18 Aralık gününü hatırlıyorum. Önceki gün açığa alınan Zekeriya Öz, Mali Şube'yi bastı. Polislere zorla örgüt şeması yazdırmaya kalkıştı. Örgütün tepe ismi olarak da Tayyip Erdoğan'ı yazdırıyordu. Devamında bakanlar vs. geliyordu. Öyle bir pervasızlık ve pişkinlikle hareket ediyordu ki, talimatlarına uymayı reddeden emniyet mensuplarını tehdit ediyordu. Ona göre darbe başarılıydı, hükümet gidiciydi, Erdoğan'ın ellerine kelepçe takılacaktı, bakanlar tutuklanacaktı.
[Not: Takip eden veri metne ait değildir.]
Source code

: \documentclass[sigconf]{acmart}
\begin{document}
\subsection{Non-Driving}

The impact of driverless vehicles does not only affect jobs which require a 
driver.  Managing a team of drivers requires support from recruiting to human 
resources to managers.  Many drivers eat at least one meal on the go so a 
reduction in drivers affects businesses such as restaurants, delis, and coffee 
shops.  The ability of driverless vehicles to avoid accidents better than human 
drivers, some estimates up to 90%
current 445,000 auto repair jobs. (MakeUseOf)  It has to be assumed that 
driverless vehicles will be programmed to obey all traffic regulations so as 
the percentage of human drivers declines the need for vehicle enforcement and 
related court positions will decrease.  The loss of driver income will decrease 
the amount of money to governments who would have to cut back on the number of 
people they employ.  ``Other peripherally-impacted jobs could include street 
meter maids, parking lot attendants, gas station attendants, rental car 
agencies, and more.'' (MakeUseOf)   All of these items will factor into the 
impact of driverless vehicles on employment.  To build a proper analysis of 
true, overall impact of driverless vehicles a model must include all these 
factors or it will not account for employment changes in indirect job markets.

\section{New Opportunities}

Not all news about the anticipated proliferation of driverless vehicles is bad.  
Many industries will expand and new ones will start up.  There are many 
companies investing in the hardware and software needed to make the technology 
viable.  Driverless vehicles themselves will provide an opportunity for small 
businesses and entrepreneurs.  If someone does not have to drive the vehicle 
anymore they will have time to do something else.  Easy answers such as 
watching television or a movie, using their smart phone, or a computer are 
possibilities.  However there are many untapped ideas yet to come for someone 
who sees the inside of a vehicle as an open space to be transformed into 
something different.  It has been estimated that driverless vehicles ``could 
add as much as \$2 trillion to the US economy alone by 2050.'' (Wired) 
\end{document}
Efgan Ala'nın müdahalesiyle apar topar Mali Şube'den dışarı atıldı. Örgüt şeması yazdırmaya çalışan Öz, oradan kovulmuştu. Az kalsın orada bir de dayak yiyordu.
BAŞBAKANI NE ZAMAN ALIYORUZ TALİMAT GELDİ Mİ?
Sadece Öz değil, diğer savcılar, hakimler, emniyet mensupları, gazeteciler, işadamları, aklınıza kim gelirse, örgüt içinde yer alan herkes bir şekilde darbenin başarılı olacağından emindi. Yeni hükümet, kadrolar kimlerin nerelere atanacağı, kimlerin tasfiye edilip hapislere doldurulacağı belirlenmişti. Önlerine çıkan ve çıkacak kim varsa yok edilecekti. Binlerce insan bu yüzden dinlenmiş, fişlenmiş, tapelenmiş ve haklarında örgüt ya da başka bir suçtan kurgular yapılmıştı. Dosyalar hazırdı. Sesini çıkaran içeri atılacaktı.
Okul yaptırmadığı için, haraç vermediği için, cemaatin şirketlerinin gireceği ihalelere girdiği için işadamlarını hapse atıp yüz yıl, iki yüzyıl ceza veren bir anlayışın, iktidar olduktan sonra neler yapabileceğini bir düşünün. Böyle onlarca dosya var. O zaman dertlerini anlatacak kimse bulamıyorlardı. Devletin bütün yargı kurumları kapıları yüzlerine kapatıyordu. Bu insanların çoğu iflas etti, hayatları karardı. Şimdilerde sayısız dosya geliyor gazetelere. Bize de bunları yaptılar diye.
Emniyet istihbaratta dinleme yapan polislerin kendi aralarındaki yazışmalarda "Yurt dışından talimat geldi mi, Başbakan'ı ne zaman alıyoruz", "Bakanlar Kurulu'nu burada (emniyette) toplayacağız" diyorlardı. Başbakan'a ağır küfürler ediyorlardı.
HERKES BU DARBECİLERLE AYNI CEPHEDE YER ALIYOR
Erdoğan'a kişisel öfke duyan herkes şimdi bu darbecilerle aynı cephede yer alıyor. Ortada fikri, siyasi bir hesap yok, sadece kin ve nefret hissi ile bir savrulma var. Kendi tükenmişliklerini bu şekilde örtmeye, gayri meşru bir arayış üzerinden can suyu bulmaya çalışıyorlar. Bazılarının ise müdahalenin dış aktörlerinin nüfuz alanında olduğuna şüphe yok.